━━━━━ Supplied information

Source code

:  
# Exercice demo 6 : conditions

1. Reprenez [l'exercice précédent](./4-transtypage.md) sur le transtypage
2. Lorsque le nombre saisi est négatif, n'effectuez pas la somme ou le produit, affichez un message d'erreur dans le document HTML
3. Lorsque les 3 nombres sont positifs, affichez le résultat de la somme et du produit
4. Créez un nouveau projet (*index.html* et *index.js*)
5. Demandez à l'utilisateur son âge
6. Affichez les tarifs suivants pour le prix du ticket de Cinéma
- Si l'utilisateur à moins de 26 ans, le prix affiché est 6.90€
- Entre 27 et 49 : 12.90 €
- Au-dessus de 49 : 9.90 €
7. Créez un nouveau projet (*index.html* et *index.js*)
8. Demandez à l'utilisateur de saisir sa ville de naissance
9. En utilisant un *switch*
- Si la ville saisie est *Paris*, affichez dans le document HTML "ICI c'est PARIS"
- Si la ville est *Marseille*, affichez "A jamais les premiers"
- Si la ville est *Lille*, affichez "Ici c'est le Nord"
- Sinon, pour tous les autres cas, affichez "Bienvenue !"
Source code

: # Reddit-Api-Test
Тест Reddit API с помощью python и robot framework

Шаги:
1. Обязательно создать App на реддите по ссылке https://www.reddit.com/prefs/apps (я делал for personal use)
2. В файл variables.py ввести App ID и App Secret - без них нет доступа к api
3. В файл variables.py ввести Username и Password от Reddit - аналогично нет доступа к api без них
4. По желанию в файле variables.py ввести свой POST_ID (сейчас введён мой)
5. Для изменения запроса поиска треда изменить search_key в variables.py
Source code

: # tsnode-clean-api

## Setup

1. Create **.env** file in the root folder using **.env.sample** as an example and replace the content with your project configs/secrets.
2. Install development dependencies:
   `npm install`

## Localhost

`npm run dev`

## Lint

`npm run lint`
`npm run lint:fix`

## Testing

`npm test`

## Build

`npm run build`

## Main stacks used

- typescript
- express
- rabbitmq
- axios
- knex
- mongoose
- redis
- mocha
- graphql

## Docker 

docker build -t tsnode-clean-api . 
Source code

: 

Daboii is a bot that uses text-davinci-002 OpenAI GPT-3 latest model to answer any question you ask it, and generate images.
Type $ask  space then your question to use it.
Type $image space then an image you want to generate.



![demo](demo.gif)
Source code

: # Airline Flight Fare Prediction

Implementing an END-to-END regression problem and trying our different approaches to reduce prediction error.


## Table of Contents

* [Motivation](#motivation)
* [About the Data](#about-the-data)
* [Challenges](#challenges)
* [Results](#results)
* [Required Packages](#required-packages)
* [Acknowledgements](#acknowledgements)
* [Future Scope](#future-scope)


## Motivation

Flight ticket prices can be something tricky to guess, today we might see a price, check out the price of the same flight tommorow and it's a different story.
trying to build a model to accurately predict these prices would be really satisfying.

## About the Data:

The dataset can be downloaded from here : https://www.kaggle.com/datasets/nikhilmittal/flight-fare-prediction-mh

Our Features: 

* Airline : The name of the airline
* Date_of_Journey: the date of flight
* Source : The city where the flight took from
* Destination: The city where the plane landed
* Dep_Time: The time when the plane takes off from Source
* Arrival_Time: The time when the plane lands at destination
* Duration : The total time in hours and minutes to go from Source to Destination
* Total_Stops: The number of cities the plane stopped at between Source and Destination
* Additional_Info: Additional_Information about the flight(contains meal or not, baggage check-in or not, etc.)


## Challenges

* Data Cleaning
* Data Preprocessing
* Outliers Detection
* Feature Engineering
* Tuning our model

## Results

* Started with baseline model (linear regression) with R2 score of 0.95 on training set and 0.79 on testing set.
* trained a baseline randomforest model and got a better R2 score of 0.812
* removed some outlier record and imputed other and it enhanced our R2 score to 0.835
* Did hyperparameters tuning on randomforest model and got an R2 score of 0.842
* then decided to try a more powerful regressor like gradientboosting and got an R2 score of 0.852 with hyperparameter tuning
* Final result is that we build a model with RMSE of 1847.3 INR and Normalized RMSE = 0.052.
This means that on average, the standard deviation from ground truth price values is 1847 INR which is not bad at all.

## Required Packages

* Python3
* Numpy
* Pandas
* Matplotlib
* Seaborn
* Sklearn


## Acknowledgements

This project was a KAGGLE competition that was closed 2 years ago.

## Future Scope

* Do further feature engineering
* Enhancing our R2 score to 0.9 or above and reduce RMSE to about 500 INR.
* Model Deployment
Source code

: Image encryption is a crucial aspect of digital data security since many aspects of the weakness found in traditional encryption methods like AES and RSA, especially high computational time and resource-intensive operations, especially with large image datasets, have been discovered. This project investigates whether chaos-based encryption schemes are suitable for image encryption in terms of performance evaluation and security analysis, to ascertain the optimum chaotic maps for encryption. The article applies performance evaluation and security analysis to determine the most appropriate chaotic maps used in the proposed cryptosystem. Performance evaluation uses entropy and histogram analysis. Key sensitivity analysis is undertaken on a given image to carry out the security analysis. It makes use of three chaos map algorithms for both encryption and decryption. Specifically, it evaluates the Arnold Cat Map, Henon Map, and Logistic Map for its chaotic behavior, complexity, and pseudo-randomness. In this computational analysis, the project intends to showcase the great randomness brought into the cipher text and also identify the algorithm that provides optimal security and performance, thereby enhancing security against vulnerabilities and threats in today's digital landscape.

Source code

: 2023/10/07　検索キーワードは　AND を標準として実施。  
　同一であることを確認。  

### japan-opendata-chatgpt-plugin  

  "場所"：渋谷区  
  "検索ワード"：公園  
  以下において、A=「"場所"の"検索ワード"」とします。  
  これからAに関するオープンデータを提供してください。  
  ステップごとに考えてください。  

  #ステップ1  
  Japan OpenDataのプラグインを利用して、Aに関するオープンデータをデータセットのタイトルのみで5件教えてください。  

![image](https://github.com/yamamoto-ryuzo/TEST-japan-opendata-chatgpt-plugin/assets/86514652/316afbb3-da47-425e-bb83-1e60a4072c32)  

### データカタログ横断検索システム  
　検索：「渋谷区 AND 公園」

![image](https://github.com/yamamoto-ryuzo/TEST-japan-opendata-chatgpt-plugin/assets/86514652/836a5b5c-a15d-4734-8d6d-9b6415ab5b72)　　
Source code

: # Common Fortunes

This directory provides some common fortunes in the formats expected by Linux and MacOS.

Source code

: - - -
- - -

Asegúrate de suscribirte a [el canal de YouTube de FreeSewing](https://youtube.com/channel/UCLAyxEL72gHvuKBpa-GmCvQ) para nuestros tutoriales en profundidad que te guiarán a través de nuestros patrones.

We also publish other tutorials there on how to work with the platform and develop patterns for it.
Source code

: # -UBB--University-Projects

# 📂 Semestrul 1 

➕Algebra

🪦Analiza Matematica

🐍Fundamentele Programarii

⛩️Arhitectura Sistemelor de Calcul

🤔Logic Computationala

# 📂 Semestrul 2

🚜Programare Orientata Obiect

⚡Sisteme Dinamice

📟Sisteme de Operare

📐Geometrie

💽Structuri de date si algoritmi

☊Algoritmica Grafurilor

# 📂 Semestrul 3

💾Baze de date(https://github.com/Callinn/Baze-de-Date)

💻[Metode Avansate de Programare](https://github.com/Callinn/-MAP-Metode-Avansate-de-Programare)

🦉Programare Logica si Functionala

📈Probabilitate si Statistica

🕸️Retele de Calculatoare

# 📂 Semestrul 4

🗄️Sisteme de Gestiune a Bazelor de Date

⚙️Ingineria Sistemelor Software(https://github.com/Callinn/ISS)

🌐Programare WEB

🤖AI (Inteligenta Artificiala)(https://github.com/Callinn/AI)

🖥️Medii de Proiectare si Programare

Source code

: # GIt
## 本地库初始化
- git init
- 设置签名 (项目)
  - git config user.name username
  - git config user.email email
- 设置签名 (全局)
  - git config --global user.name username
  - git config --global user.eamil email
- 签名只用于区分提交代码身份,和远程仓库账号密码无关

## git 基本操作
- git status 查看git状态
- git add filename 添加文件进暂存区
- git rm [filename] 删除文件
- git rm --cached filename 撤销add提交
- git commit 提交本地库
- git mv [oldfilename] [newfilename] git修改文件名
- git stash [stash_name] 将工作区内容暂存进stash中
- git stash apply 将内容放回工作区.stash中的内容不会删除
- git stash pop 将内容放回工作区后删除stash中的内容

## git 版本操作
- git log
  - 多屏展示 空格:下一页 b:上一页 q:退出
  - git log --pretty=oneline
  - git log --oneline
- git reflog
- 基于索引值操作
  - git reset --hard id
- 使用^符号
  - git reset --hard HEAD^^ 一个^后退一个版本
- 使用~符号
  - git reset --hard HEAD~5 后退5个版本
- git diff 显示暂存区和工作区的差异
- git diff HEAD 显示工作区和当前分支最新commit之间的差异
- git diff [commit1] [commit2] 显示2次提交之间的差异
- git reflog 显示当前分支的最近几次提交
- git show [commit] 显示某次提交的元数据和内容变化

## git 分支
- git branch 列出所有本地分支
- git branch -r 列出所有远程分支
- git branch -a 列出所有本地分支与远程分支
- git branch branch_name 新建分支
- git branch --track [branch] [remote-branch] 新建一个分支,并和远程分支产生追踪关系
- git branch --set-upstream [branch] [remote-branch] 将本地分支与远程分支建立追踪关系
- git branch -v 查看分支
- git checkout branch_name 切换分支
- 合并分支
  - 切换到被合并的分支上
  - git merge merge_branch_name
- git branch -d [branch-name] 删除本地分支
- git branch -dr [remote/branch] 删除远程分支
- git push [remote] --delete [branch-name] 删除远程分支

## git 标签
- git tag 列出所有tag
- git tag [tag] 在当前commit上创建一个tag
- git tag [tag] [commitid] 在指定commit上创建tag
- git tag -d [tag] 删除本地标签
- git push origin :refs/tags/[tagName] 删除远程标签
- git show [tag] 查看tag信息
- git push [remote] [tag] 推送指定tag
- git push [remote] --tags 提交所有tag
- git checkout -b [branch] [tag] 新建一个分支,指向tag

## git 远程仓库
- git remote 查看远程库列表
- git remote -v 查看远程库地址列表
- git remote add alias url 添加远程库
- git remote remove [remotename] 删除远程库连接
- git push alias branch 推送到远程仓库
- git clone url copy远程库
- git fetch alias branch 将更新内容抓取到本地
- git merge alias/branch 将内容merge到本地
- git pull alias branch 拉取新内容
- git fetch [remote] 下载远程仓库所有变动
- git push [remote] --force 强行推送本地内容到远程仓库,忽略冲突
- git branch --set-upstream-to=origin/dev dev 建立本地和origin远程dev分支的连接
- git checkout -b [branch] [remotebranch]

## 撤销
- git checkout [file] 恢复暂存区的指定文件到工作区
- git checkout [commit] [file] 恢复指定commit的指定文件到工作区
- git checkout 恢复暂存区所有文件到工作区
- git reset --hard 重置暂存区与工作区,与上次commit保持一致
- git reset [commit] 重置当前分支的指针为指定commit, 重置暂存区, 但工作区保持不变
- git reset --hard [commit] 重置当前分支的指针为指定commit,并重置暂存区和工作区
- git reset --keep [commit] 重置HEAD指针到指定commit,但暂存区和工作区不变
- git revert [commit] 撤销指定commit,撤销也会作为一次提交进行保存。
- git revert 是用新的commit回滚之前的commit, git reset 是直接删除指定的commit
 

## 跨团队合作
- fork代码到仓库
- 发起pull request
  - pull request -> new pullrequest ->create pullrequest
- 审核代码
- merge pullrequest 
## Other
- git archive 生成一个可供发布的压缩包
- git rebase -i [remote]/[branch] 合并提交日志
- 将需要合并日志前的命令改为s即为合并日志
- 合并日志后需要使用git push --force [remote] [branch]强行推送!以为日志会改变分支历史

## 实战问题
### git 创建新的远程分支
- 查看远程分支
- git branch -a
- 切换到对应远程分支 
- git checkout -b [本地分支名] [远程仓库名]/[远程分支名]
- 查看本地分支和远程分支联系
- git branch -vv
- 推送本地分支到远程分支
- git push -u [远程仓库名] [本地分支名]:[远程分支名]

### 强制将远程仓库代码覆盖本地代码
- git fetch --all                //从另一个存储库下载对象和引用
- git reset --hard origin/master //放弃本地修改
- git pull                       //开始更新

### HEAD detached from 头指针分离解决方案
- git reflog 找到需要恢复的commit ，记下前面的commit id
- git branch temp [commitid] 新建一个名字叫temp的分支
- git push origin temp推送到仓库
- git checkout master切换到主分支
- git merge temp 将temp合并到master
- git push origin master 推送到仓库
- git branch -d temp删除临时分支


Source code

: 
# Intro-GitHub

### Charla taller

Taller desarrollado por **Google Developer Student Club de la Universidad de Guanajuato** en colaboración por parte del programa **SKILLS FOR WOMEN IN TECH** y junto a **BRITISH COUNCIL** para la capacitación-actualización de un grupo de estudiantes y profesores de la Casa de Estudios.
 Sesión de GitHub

━━━━━━━━━━

--- Exercise details ---
Above are the records. Print exactly, and only, the lines from the line with "- git reset --keep" to the line with "- git branch -vv", both inclusive.

--- Expected answer ---
- git reset --keep [commit] 重置HEAD指针到指定commit,但暂存区和工作区不变
- git revert [commit] 撤销指定commit,撤销也会作为一次提交进行保存。
- git revert 是用新的commit回滚之前的commit, git reset 是直接删除指定的commit
 

## 跨团队合作
- fork代码到仓库
- 发起pull request
  - pull request -> new pullrequest ->create pullrequest
- 审核代码
- merge pullrequest 
## Other
- git archive 生成一个可供发布的压缩包
- git rebase -i [remote]/[branch] 合并提交日志
- 将需要合并日志前的命令改为s即为合并日志
- 合并日志后需要使用git push --force [remote] [branch]强行推送!以为日志会改变分支历史

## 实战问题
### git 创建新的远程分支
- 查看远程分支
- git branch -a
- 切换到对应远程分支 
- git checkout -b [本地分支名] [远程仓库名]/[远程分支名]
- 查看本地分支和远程分支联系
- git branch -vv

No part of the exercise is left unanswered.